Enrique Krauze, discepolo di Octavio Paz e molto lontano dal mondo cattolico, ha proseguito negli ultimi mesi insistendo su quello che diceva il suo maestro: “Cosa fu la Nuova Spagna e cos’è stato il Messico? Un crogiolo. Non un mosaico, né una tela a brandelli: un crogiolo”. A differenza di altri imperi, quello spagnolo ha fatto nascere “il meticciato, che alcuni negano o relativizzano, ma che io considero il miglior lascito della Nuova Spagna al Messico. La sua realtà è evidente nella vita quotidiana (…) nella lingua, con il predominio dello spagnolo, col quale i messicani scrivono poesie da prima del XVII secolo, ma le lingue indigene sono sopravvissute e hanno influenzato il castigliano con una serie di particolarità”. E aggiunge: “Sul piano intellettuale e morale, il meticciato è debitore dei concetti di libertà naturale e uguaglianza cristiana (…) nessun prodigio del crogiolo messicano è comparabile alla Vergine di Guadalupe”. Un liberale giacobino del XIX secolo, Ignacio Manuel Altamirano, indigeno puro e grande editore, aveva scritto: “Nel caso della Vergine di Guadalupe, tutti i partiti sono d’accordo e all’ultimo, nei casi disperati, il culto della Vergine messicana è l’unico legame che li unisce”.

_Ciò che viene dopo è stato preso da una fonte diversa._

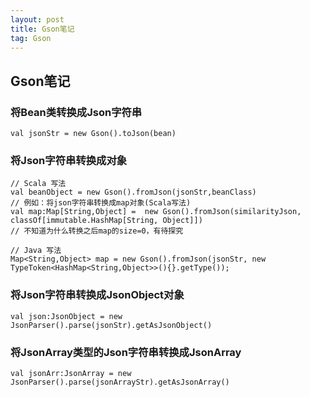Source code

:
 ```yaml
---
layout: post
title: Gson笔记
tag: Gson
---
```


## Gson笔记

### 将Bean类转换成Json字符串
```
val jsonStr = new Gson().toJson(bean)
```
### 将Json字符串转换成对象
```
// Scala 写法
val beanObject = new Gson().fromJson(jsonStr,beanClass)
// 例如：将json字符串转换成map对象(Scala写法)
val map:Map[String,Object] =  new Gson().fromJson(similarityJson, classOf[immutable.HashMap[String, Object]]) 
// 不知道为什么转换之后map的size=0，有待探究

// Java 写法
Map<String,Object> map = new Gson().fromJson(jsonStr, new TypeToken<HashMap<String,Object>>(){}.getType());
```

### 将Json字符串转换成JsonObject对象
```
val json:JsonObject = new JsonParser().parse(jsonStr).getAsJsonObject()
```
	
### 将JsonArray类型的Json字符串转换成JsonArray
```
val jsonArr:JsonArray = new JsonParser().parse(jsonArrayStr).getAsJsonArray()
```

Il risultato del meticciato in Messico fu qualcosa di nuovo, più ricco, più interessante di ciò che c’era prima sui due lati dell’Atlantico. È molto significativo che liberali e conservatori volessero, e vogliono, cambiare i fatti autentici, mettendoli nei loro sistemi chiusi. La tentazione di escludere l’altro per potergli dare la colpa del rischio di essere liberi, per non doversi preoccupare dei colpi di scena della storia, è sempre presente. Dopo il meticciato del XVI secolo, gli spagnoli furono ossessionati dalla “purezza di sangue”. Un buon cristiano non poteva avere una goccia di sangue giudeo. In quel caso era il cattolicesimo che diventava un “sistema sufficiente”. Non doveva succedere, era un’eredità genetica.